With the advent of summer, I look at my garage and contemplate the inexorable truth of Newton’s First Law of Motion, holding that An Object At Rest Tends to Remain At Rest (until and unless acted upon by an external force). Ah, yes… that certainly explains the clutter. Why won’t someone just put all that stuff where it belongs?
It probably ALSO goes a long way toward explaining one of the key reasons that Electronic Content Management (ECM)with workflow has such a large impact on court operations. In my experience, documents are even more resistant to moving on their own than most objects. Overflowing In- and Out boxes, cluttered desk and counter tops, files on chairs – you name it; we all know it.
Interestingly, it turns out that the attribute of being physical is NOT the only cause of the clutter. Consider: when I don’t want to deal with an object in the house, I stick it in the garage (just till I figure it out what to do with it), where more often than not it finds a semi-permanent home. Likewise, moving to electronic documents, in itself, can turn the system into one big garage. MAYBE things get put where they should be. MAYBE someone retrieves them and processes them in a timely manner. MAYBE someone notices if they don’t get processed. And MAYBE my garage will clean itself up.
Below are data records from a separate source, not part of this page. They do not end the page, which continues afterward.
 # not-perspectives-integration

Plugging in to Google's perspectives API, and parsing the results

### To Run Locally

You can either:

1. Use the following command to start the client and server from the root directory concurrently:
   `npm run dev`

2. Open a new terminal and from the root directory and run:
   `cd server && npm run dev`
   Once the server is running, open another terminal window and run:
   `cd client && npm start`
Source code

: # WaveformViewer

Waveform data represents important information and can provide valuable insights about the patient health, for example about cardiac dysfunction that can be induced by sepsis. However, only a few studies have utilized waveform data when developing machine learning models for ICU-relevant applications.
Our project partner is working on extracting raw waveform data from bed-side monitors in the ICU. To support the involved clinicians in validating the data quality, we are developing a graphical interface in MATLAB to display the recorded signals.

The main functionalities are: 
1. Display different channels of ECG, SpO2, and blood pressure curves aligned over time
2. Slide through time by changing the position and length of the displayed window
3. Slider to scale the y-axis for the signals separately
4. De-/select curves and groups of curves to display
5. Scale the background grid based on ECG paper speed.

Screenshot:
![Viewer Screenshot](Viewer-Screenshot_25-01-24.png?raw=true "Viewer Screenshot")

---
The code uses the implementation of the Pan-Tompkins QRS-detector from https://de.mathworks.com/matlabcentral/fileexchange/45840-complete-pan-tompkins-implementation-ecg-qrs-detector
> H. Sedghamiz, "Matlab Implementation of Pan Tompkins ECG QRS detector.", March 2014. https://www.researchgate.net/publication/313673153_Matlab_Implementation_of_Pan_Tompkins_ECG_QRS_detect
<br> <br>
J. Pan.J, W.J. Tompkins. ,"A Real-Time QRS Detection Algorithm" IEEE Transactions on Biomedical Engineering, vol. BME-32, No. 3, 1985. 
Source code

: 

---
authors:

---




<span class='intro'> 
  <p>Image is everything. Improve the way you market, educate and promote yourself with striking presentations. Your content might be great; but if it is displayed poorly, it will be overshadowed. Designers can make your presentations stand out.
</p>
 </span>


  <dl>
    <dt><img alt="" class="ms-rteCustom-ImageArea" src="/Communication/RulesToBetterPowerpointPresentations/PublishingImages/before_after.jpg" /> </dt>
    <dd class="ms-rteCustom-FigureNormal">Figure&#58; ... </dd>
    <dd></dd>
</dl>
More likely, of course, they simply languish in the system. Indeed, that has too often been the experience of courts that initially move to imaging primarily to free up physical space. And the resultant problems tend to sour staff, judges, attorneys, and partner agencies on electronic documents.
For these reasons, if for no other (and of course there are MANY other), any justice system planning to implement ECM must include a robust workflow component. Workflow will make sure that documents get routed to where they need to be. Moreover, workflow and the attendant reporting, will:
- flag and report to the proper person (and escalate if necessary) instances where a document has NOT moved as it should;
- or where, even though it was routed correctly, it has not been processed in a timely manner;
- or when a process is awaiting a document that never arrived.
Early court and related justice system pioneers of workflow learned that the effort to design and implement workflow as part of their ECM system paid enormous dividends. In those days, the workflow tools were pretty generic, and the early adopters each had to essentially start with the raw tools and “roll their own”. The advent of configurable workflow has increased ease and economy considerably, well beyond anything the early adopters had available. Workflow can be configured and reconfigured as needed to accommodate changes, without the need for expensive programming.
In addition, implementations for courts and related justice agencies can take advantage of “pre-configured” workflows for all courts, case types, and case-specific processes that can be quickly tailored to the unique needs of the court to automate repetitive tasks and standardize processes across multiple departments. In other words, the great bulk of initial development of court and justice system workflow is already done; all that is left is site-specific customization.
To paraphrase Dorothy from the Wizard of Oz after the Scarecrow’s dance routine, “If my junk back home could do THAT, my garage would be clean as a whistle!”